Yılın ilk 3 ayında, geçen yılın aynı dönemine göre, Türkiye ekonomisi reel olarak 4.4 büyüdü. Rakam şaşırtıcıydı. Milli gelir hesaplarının ayrıntıları daha da şaşırtıcıydı. Bu dönemde döviz kurları fırlamıştı. Dış kaynak girişi değil, Türkiye piyasalarından döviz çıkışı söz konusuydu. Bütün bunlar tüketim harcamalarındaki reel artışı durdurmamıştı. Ekonomi özel sektör talebi, kamu harcamaları ve net dış talep katkısıyla büyümüştü. Döviz kurlarının sepet bazında ortalama yüzde 20’nin üzerinde yükseldiği bir dönemde bir ilk gerçekleşmişti.

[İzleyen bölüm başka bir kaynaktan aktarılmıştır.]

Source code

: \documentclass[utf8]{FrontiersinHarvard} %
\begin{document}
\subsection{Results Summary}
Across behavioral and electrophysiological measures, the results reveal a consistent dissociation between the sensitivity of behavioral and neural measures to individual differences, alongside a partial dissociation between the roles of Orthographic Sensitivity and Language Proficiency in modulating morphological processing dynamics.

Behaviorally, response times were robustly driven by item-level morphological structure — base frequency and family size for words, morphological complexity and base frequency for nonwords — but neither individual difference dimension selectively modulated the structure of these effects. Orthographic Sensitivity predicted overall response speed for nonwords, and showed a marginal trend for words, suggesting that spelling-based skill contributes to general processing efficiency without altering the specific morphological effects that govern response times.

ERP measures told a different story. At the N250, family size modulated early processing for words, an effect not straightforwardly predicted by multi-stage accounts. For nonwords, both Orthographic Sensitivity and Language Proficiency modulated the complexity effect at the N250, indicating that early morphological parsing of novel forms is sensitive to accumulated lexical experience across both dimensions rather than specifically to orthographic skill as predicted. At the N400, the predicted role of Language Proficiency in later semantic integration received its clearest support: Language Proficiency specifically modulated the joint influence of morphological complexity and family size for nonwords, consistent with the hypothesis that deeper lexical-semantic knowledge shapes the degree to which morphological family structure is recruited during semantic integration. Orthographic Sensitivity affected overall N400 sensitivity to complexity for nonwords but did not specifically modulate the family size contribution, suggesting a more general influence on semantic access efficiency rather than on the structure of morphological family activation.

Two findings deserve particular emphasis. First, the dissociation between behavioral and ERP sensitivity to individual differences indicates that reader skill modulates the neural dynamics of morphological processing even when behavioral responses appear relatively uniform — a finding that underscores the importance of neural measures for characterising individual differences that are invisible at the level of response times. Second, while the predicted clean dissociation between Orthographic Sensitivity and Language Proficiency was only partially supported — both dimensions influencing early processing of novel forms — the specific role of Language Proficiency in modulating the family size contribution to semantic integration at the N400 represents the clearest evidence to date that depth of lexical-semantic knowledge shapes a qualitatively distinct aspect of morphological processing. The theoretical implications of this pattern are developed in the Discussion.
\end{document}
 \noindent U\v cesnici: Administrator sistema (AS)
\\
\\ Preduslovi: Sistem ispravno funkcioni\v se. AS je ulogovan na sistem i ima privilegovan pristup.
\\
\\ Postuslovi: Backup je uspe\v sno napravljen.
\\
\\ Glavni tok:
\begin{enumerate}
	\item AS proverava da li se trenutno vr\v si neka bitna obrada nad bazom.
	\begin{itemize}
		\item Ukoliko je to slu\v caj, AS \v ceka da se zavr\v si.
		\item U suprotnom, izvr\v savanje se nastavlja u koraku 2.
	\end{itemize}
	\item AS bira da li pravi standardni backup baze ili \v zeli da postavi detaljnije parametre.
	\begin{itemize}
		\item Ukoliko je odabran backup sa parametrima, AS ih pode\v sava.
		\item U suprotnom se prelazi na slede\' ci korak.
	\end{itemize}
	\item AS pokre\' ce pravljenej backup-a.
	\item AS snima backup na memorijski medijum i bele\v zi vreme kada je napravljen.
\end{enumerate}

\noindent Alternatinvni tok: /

İkinci 3 ayda da benzer verilerle karşılaşabiliriz ya da birinci 3 aya yönelik veriler güncellenebilir ve aslında ekonomik büyümenin çok daha yavaş olduğunu öğrenebiliriz. Öncü göstergeler ikinci 3 ayda ilk üç aydaki kadar şaşırtıcı bir rakamla karşılaşmamızın çok şaşırtıcı olacağını gösteriyor. İthalat talebinde dikkate değer bir yavaşlama gözleniyor. Sanayi üretimindeki artışın da ikinci 3 ayda hız kestiği anlaşılıyor.

 

YARI YARIYA YAVAŞLAMA

3 aylık sanayi üretimi endeksinin ortalamalarındaki bir önceki yılın aynı dönemine göre yüzde değişmeyi gösteren grafik; sanayi üretim endeksindeki artışın ocak ayından bu yana hızla hız kesmekte olduğunu vurguluyor. Ocak ayı ile biten üç ayda bir önceki yılın aynı dönemine göre yüzde 6.7 artan sanayi üretimi endeksi mayıs ayı itibarıyla yüzde 2.9 artmış görünüyor. İlk 3 aydaki artış da yüzde 5.2 olmuştu. İlk 3 ayla karşılaştırıldığında sanayi üretimi artışında ikinci 3 ayda yarı yarıya bir azalma söz konusu.

İthalat miktar endeksi ilk 3 ayda bir önceki yılın aynı dönemine göre yüzde 0.6 artmıştı. 3 aylık ortalamalar bazında bir önceki yılın aynı dönemine göre bu endeksteki artış da grafikte görüldüğü gibi ocak ayı itibarıyla yüzde 9.9 artarak tepe noktasına ulaşmıştı. Mayıs ayı itibarıyla ithalat miktar endeksinin üç aylık ortalaması bir önceki yılın aynı dönemine göre yüzde 6.5 düştü. Düşüş gıda, içecek ve tütün alt grubunda yüzde 10’a vardı. Üç aylık ortalamalar bazında sanayi üretim endeksi ile ithalat miktar endeksi arasında, son aylardaki paralellik dikkat çekici.

Yüksek döviz kurunun maliyeti rakamlar bazında yeni görünüyor. Büyük bir olasılıkla yılın ikinci 3 ayında özel kesim talebinin büyümeye katkısının olumsuz olduğunu, net dış talepten büyümeye gelen katkının ise ilk 3 aya göre daha düşük olduğunu göreceğiz. Sonuçta, tarım kesiminden bir sürpriz gelmezse, yılın ikinci 3 aydaki reel ekonomik büyümenin yılın ilk 3 ayının yarısı kadar olma olasılığı oldukça yüksek.

Benzer bir tablo kredi gelişmelerinde de görülüyor. Banka kredilerindeki artış yavaşlıyor. Ama, mutlak olarak bakıldığında, banka kredilerindeki artış reel gelişmelerle karşılaştırıldığında hâlâ çok yüksek gibi duruyor.